そういえば、初日がいちばん魔力が長持ちしたな……ずっと先輩のガイドありでやってたから、厚みの限界が……あっ、それに漏出を阻止する効果もあって、魔力の消耗が抑えられたんだな! なるほど納得。
考えながら魔力を展開したり感知しようとするのに忙しくしているあいだに、目的地に着いたらしい。
「入れ」
そこは、ジェレンス先生の部屋だった。前に本を借りに来たとき、忙しいからけっこう寝泊まりもしてるって話してた部屋だ。あのときは、中には入ってない。最強の〈無二〉の部屋なんて、興味津々である。
「……かたづいてますね。意外です」
「呼吸するように失礼だな」
ジェレンス先生には負けます。とは、いわないよ。今日はすでに我慢できずに口を開く権を使っちゃったからな……一日一回って無理なのでは?
いや〜、それにしても本棚だらけだな! 壁イコール本棚って感じ。しかも、ぱんぱんに詰まってる。
「また本を貸していただけるんですか?」
「あー、ちょうどいいから見繕うが、それ以前の問題として」
ガッチャン、と後ろで派手な音がした。思わずふり返ると、扉に内側から掛け金がかかっている……えっなに、むっちゃ頑丈そうな掛け金! 次々と音がして、扉上部と下部もがっちり固定された。
「意外と物理的な防御……」
あっ、声に出てしまった! でも、この発言は失礼扱いされなかった。
「物理は馬鹿にならん。魔法使ってると、実感するぞ。物理強い、ってな。おまえも、いずれわかる」
「わたしはもう思ってますよ」
聖属性魔法で全身を覆っても、物理は通る……ってさんざん指摘されてるからな!
「そりゃ結構なことだ。それで足元を掬われた魔法使いが、何人いることか」
ジェレンス先生の方に向き直ると、先生は書棚から本を取り出して机の上に積んでいた。ひょっとして、次の課題図書か……。分厚い。分厚いぞ!

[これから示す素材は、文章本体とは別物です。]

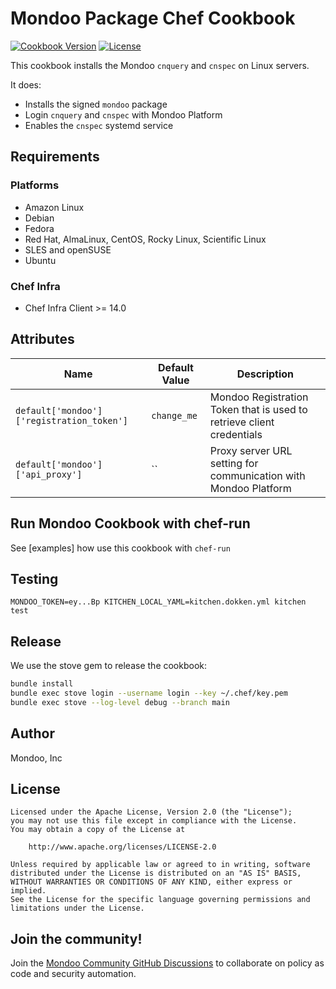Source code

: # Mondoo Package Chef Cookbook

[![Cookbook Version](https://img.shields.io/cookbook/v/mondoo.svg)](https://supermarket.chef.io/cookbooks/mondoo)
[![License](https://img.shields.io/badge/License-Apache%202.0-green.svg)](https://opensource.org/licenses/Apache-2.0)

This cookbook installs the Mondoo `cnquery` and `cnspec` on Linux servers.

It does:

* Installs the signed `mondoo` package
* Login `cnquery` and `cnspec` with Mondoo Platform
* Enables the `cnspec` systemd service

## Requirements

### Platforms

* Amazon Linux
* Debian
* Fedora
* Red Hat, AlmaLinux, CentOS, Rocky Linux, Scientific Linux
* SLES and openSUSE
* Ubuntu

### Chef Infra

* Chef Infra Client >= 14.0

## Attributes

| Name           | Default Value | Description                        |
| -------------- | ------------- | -----------------------------------|
| `default['mondoo']['registration_token']` | `change_me` | Mondoo Registration Token that is used to retrieve client credentials
| `default['mondoo']['api_proxy']` | `` | Proxy server URL setting for communication with Mondoo Platform

## Run Mondoo Cookbook with chef-run

See [examples] how use this cookbook with `chef-run`

## Testing

```
MONDOO_TOKEN=ey...Bp KITCHEN_LOCAL_YAML=kitchen.dokken.yml kitchen test
```

## Release

We use the stove gem to release the cookbook:

```bash
bundle install
bundle exec stove login --username login --key ~/.chef/key.pem
bundle exec stove --log-level debug --branch main
```

## Author

Mondoo, Inc

## License

```text
Licensed under the Apache License, Version 2.0 (the "License");
you may not use this file except in compliance with the License.
You may obtain a copy of the License at

    http://www.apache.org/licenses/LICENSE-2.0

Unless required by applicable law or agreed to in writing, software
distributed under the License is distributed on an "AS IS" BASIS,
WITHOUT WARRANTIES OR CONDITIONS OF ANY KIND, either express or implied.
See the License for the specific language governing permissions and
limitations under the License.
```

## Join the community!

Join the [Mondoo Community GitHub Discussions](https://github.com/orgs/mondoohq/discussions) to collaborate on policy as code and security automation.
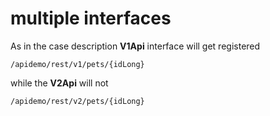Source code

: # multiple interfaces

As in the case description **V1Api** interface will get registered

```/apidemo/rest/v1/pets/{idLong}```

while the **V2Api** will not

```/apidemo/rest/v2/pets/{idLong}```

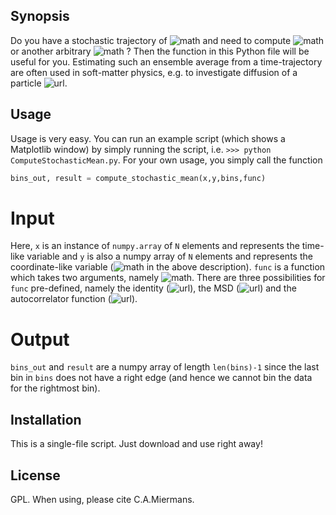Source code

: ## Synopsis
Do you have a stochastic trajectory of ![math](http://mathurl.com/y8nuzht2.png) and need to compute ![math](http://mathurl.com/y7fw6bk4.png) or another arbitrary ![math](http://mathurl.com/ybzzbmxf.png) ? Then the function in this Python file will be useful for you. Estimating such an ensemble average from a time-trajectory are often used in soft-matter physics, e.g. to investigate diffusion of a particle ![url](http://mathurl.com/y9ukbenk.png). 

## Usage
Usage is very easy. You can run an example script (which shows a Matplotlib window) by simply running the script, i.e. `>>> python ComputeStochasticMean.py`. For your own usage, you simply call the function
```python
bins_out, result = compute_stochastic_mean(x,y,bins,func)
```
# Input
Here, `x` is an instance  of `numpy.array` of  `N` elements and represents the time-like variable and `y` is also a numpy array of `N` elements and represents the coordinate-like variable (![math](http://mathurl.com/2ub7uy2.png) in the above description). `func` is a function which takes two arguments, namely ![math](http://mathurl.com/y8c68jfr.png). There are three possibilities for `func` pre-defined, namely the identity (![url](http://mathurl.com/y8nqwu8w.png)), the MSD (![url](http://mathurl.com/y8ushpkv.png)) and the autocorrelator function (![url](http://mathurl.com/yddz5szw.png)).

# Output
`bins_out` and `result` are a numpy array of length `len(bins)-1` since the last bin in `bins` does not have a right edge (and hence we cannot bin the data for the rightmost bin).  

## Installation
This is a single-file script. Just download and use right away!

## License
GPL. When using, please cite C.A.Miermans.
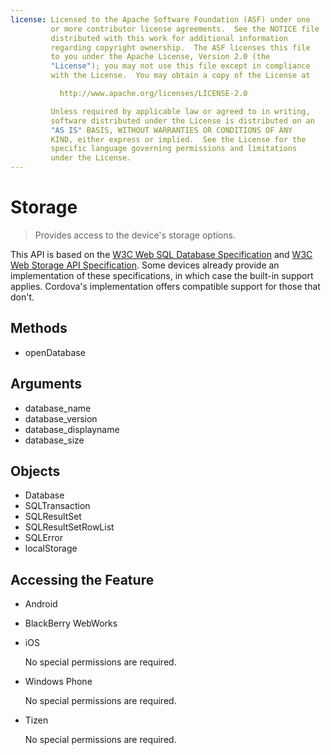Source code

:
 ```yaml
---
license: Licensed to the Apache Software Foundation (ASF) under one
         or more contributor license agreements.  See the NOTICE file
         distributed with this work for additional information
         regarding copyright ownership.  The ASF licenses this file
         to you under the Apache License, Version 2.0 (the
         "License"); you may not use this file except in compliance
         with the License.  You may obtain a copy of the License at

           http://www.apache.org/licenses/LICENSE-2.0

         Unless required by applicable law or agreed to in writing,
         software distributed under the License is distributed on an
         "AS IS" BASIS, WITHOUT WARRANTIES OR CONDITIONS OF ANY
         KIND, either express or implied.  See the License for the
         specific language governing permissions and limitations
         under the License.
---
```


Storage
==========

> Provides access to the device's storage options.

This API is based on the [W3C Web SQL Database
Specification](http://dev.w3.org/html5/webdatabase/) and [W3C Web
Storage API Specification](http://dev.w3.org/html5/webstorage/). Some
devices already provide an implementation of these specifications, in
which case the built-in support applies.  Cordova's implementation
offers compatible support for those that don't.

Methods
-------

- openDatabase

Arguments
---------

- database_name
- database_version
- database_displayname
- database_size

Objects
-------

- Database
- SQLTransaction
- SQLResultSet
- SQLResultSetRowList
- SQLError
- localStorage

## Accessing the Feature

* Android

    <!-- app/res/xml/config.xml -->
    <feature name="Storage">
        <param name="android-package" value="org.apache.cordova.Storage" />
    </feature>

* BlackBerry WebWorks

    <!-- www/config.xml -->
    <feature id="blackberry.widgetcache" required="true" version="1.0.0.0" />

* iOS

  No special permissions are required.

* Windows Phone

  No special permissions are required.

* Tizen

  No special permissions are required.
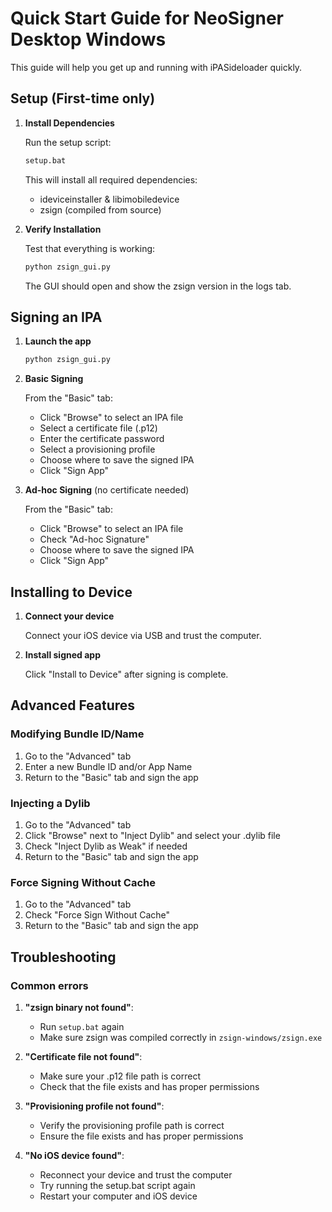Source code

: # Quick Start Guide for NeoSigner Desktop Windows

This guide will help you get up and running with iPASideloader quickly.

## Setup (First-time only)

1. **Install Dependencies**

    Run the setup script:
    ```bash
    setup.bat
    ```
    
    This will install all required dependencies:
    - ideviceinstaller & libimobiledevice
    - zsign (compiled from source)

2. **Verify Installation**

    Test that everything is working:
    ```bash
    python zsign_gui.py
    ```

    The GUI should open and show the zsign version in the logs tab.

## Signing an IPA

1. **Launch the app**
    ```bash
    python zsign_gui.py
    ```

2. **Basic Signing**
   
    From the "Basic" tab:
    - Click "Browse" to select an IPA file
    - Select a certificate file (.p12)
    - Enter the certificate password
    - Select a provisioning profile
    - Choose where to save the signed IPA
    - Click "Sign App"

3. **Ad-hoc Signing** (no certificate needed)
   
    From the "Basic" tab:
    - Click "Browse" to select an IPA file
    - Check "Ad-hoc Signature"
    - Choose where to save the signed IPA
    - Click "Sign App"

## Installing to Device

1. **Connect your device**
   
    Connect your iOS device via USB and trust the computer.

2. **Install signed app**
   
    Click "Install to Device" after signing is complete.

## Advanced Features

### Modifying Bundle ID/Name
1. Go to the "Advanced" tab
2. Enter a new Bundle ID and/or App Name
3. Return to the "Basic" tab and sign the app

### Injecting a Dylib
1. Go to the "Advanced" tab
2. Click "Browse" next to "Inject Dylib" and select your .dylib file
3. Check "Inject Dylib as Weak" if needed
4. Return to the "Basic" tab and sign the app

### Force Signing Without Cache
1. Go to the "Advanced" tab
2. Check "Force Sign Without Cache"
3. Return to the "Basic" tab and sign the app

## Troubleshooting

### Common errors

1. **"zsign binary not found"**:
   - Run `setup.bat` again
   - Make sure zsign was compiled correctly in `zsign-windows/zsign.exe`

2. **"Certificate file not found"**:
   - Make sure your .p12 file path is correct
   - Check that the file exists and has proper permissions

3. **"Provisioning profile not found"**:
   - Verify the provisioning profile path is correct
   - Ensure the file exists and has proper permissions

4. **"No iOS device found"**:
   - Reconnect your device and trust the computer
   - Try running the setup.bat script again
   - Restart your computer and iOS device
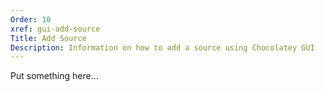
 ```yaml
---
Order: 10
xref: gui-add-source
Title: Add Source
Description: Information on how to add a source using Chocolatey GUI
---
```


Put something here...
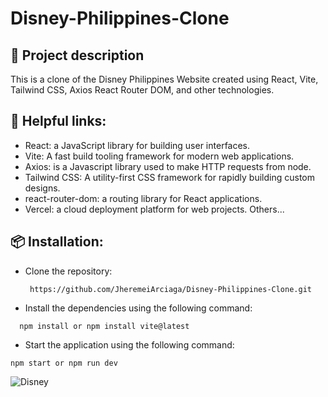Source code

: # Disney-Philippines-Clone

## 📄 Project description
This is a clone of the Disney Philippines Website created using React, Vite, Tailwind CSS, Axios React Router DOM, and other technologies.

## 📌 Helpful links:
* React: a JavaScript library for building user interfaces.
* Vite: A fast build tooling framework for modern web applications.
* Axios: is a Javascript library used to make HTTP requests from node. 
* Tailwind CSS: A utility-first CSS framework for rapidly building custom designs.
* react-router-dom: a routing library for React applications.
* Vercel: a cloud deployment platform for web projects.
Others...

## 📦 Installation:
* Clone the repository:
  ```
   https://github.com/JheremeiArciaga/Disney-Philippines-Clone.git
  ``` 
* Install the dependencies using the following command:
```
  npm install or npm install vite@latest
``` 
* Start the application using the following command:
```
npm start or npm run dev
```

![Disney](https://github.com/JheremeiArciaga/Disney-Philippines-Clone/assets/92977447/5f9400d8-e1bc-4f80-9c66-68e3914a6880)




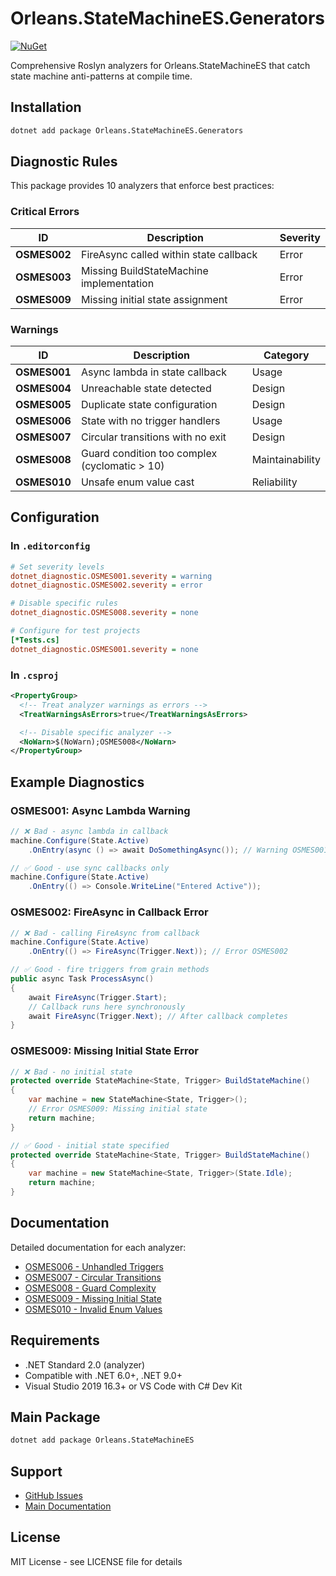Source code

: # Orleans.StateMachineES.Generators

[![NuGet](https://img.shields.io/nuget/v/Orleans.StateMachineES.Generators.svg)](https://www.nuget.org/packages/Orleans.StateMachineES.Generators/)

Comprehensive Roslyn analyzers for Orleans.StateMachineES that catch state machine anti-patterns at compile time.

## Installation

```bash
dotnet add package Orleans.StateMachineES.Generators
```

## Diagnostic Rules

This package provides 10 analyzers that enforce best practices:

### Critical Errors

| ID | Description | Severity |
|----|-------------|----------|
| **OSMES002** | FireAsync called within state callback | Error |
| **OSMES003** | Missing BuildStateMachine implementation | Error |
| **OSMES009** | Missing initial state assignment | Error |

### Warnings

| ID | Description | Category |
|----|-------------|----------|
| **OSMES001** | Async lambda in state callback | Usage |
| **OSMES004** | Unreachable state detected | Design |
| **OSMES005** | Duplicate state configuration | Design |
| **OSMES006** | State with no trigger handlers | Usage |
| **OSMES007** | Circular transitions with no exit | Design |
| **OSMES008** | Guard condition too complex (cyclomatic > 10) | Maintainability |
| **OSMES010** | Unsafe enum value cast | Reliability |

## Configuration

### In `.editorconfig`

```ini
# Set severity levels
dotnet_diagnostic.OSMES001.severity = warning
dotnet_diagnostic.OSMES002.severity = error

# Disable specific rules
dotnet_diagnostic.OSMES008.severity = none

# Configure for test projects
[*Tests.cs]
dotnet_diagnostic.OSMES001.severity = none
```

### In `.csproj`

```xml
<PropertyGroup>
  <!-- Treat analyzer warnings as errors -->
  <TreatWarningsAsErrors>true</TreatWarningsAsErrors>

  <!-- Disable specific analyzer -->
  <NoWarn>$(NoWarn);OSMES008</NoWarn>
</PropertyGroup>
```

## Example Diagnostics

### OSMES001: Async Lambda Warning

```csharp
// ❌ Bad - async lambda in callback
machine.Configure(State.Active)
    .OnEntry(async () => await DoSomethingAsync()); // Warning OSMES001

// ✅ Good - use sync callbacks only
machine.Configure(State.Active)
    .OnEntry(() => Console.WriteLine("Entered Active"));
```

### OSMES002: FireAsync in Callback Error

```csharp
// ❌ Bad - calling FireAsync from callback
machine.Configure(State.Active)
    .OnEntry(() => FireAsync(Trigger.Next)); // Error OSMES002

// ✅ Good - fire triggers from grain methods
public async Task ProcessAsync()
{
    await FireAsync(Trigger.Start);
    // Callback runs here synchronously
    await FireAsync(Trigger.Next); // After callback completes
}
```

### OSMES009: Missing Initial State Error

```csharp
// ❌ Bad - no initial state
protected override StateMachine<State, Trigger> BuildStateMachine()
{
    var machine = new StateMachine<State, Trigger>();
    // Error OSMES009: Missing initial state
    return machine;
}

// ✅ Good - initial state specified
protected override StateMachine<State, Trigger> BuildStateMachine()
{
    var machine = new StateMachine<State, Trigger>(State.Idle);
    return machine;
}
```

## Documentation

Detailed documentation for each analyzer:
- [OSMES006 - Unhandled Triggers](https://github.com/mivertowski/Orleans.StateMachineES/docs/analyzers/OSMES006.md)
- [OSMES007 - Circular Transitions](https://github.com/mivertowski/Orleans.StateMachineES/docs/analyzers/OSMES007.md)
- [OSMES008 - Guard Complexity](https://github.com/mivertowski/Orleans.StateMachineES/docs/analyzers/OSMES008.md)
- [OSMES009 - Missing Initial State](https://github.com/mivertowski/Orleans.StateMachineES/docs/analyzers/OSMES009.md)
- [OSMES010 - Invalid Enum Values](https://github.com/mivertowski/Orleans.StateMachineES/docs/analyzers/OSMES010.md)

## Requirements

- .NET Standard 2.0 (analyzer)
- Compatible with .NET 6.0+, .NET 9.0+
- Visual Studio 2019 16.3+ or VS Code with C# Dev Kit

## Main Package

```bash
dotnet add package Orleans.StateMachineES
```

## Support

- [GitHub Issues](https://github.com/mivertowski/Orleans.StateMachineES/issues)
- [Main Documentation](https://github.com/mivertowski/Orleans.StateMachineES)

## License

MIT License - see LICENSE file for details
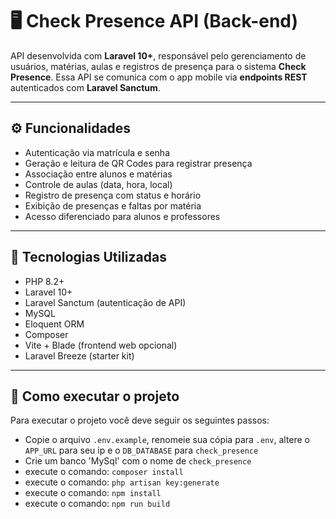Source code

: # 🖥️ Check Presence API (Back-end)

API desenvolvida com **Laravel 10+**, responsável pelo gerenciamento de usuários, matérias, aulas e registros de presença para o sistema **Check Presence**. Essa API se comunica com o app mobile via **endpoints REST** autenticados com **Laravel Sanctum**.

---

## ⚙️ Funcionalidades

- Autenticação via matrícula e senha
- Geração e leitura de QR Codes para registrar presença
- Associação entre alunos e matérias
- Controle de aulas (data, hora, local)
- Registro de presença com status e horário
- Exibição de presenças e faltas por matéria
- Acesso diferenciado para alunos e professores

---

## 🧱 Tecnologias Utilizadas

- PHP 8.2+
- Laravel 10+
- Laravel Sanctum (autenticação de API)
- MySQL
- Eloquent ORM
- Composer
- Vite + Blade (frontend web opcional)
- Laravel Breeze (starter kit)

---

## 🚀 Como executar o projeto

Para executar o projeto você deve seguir os seguintes passos:

- Copie o arquivo `.env.example`, renomeie sua cópia para `.env`, altere o  `APP_URL` para seu ip e o `DB_DATABASE` para `check_presence`
- Crie um banco 'MySql' com o nome de `check_presence`
- execute o comando: ```composer install```
- execute o comando: ```php artisan key:generate``` 
- execute o comando: ```npm install```
- execute o comando: ```npm run build```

黙って立っているわたしに、先生は顔も上げずに尋ねた。
「おまえ、危機意識が薄いってさんざんいわれてないか?」
「よくご存じで……」
「まずいっておくが、部屋で誰かとふたりきりになり、鍵をがんがんかけられた状態で、はじめの反応が『物理的な防御』って、どういう了見だ。そこは危機感を覚えるとこだろ」
えっ。そういう問題だったの?
「ジェレンス先生には、逆らっても無駄だと思います」
「諦めるな。なにがあっても逃げられるように、つねに考えてろ。世界を救うつもりなんだろ。だったら、自分も救え。まず、そこからだ」
「そこからだ、と申されましても……」
スタート地点の難易度の高さが、すでにエベレスト級じゃん。
現実的な話、ジェレンス先生がわたしを閉じ込めるって決めたらもう……無理では? 無理だよな?
「まぁ、俺に逆らうのは無理かもしれん」
認めやがった!
不満いっぱいの顔で同意しかけたわたしを、ジェレンス先生は視線で制した。ちょっと厳し過ぎて、顔面がイケてるかどうかがどうでもよくなるレベルの眼差しである……。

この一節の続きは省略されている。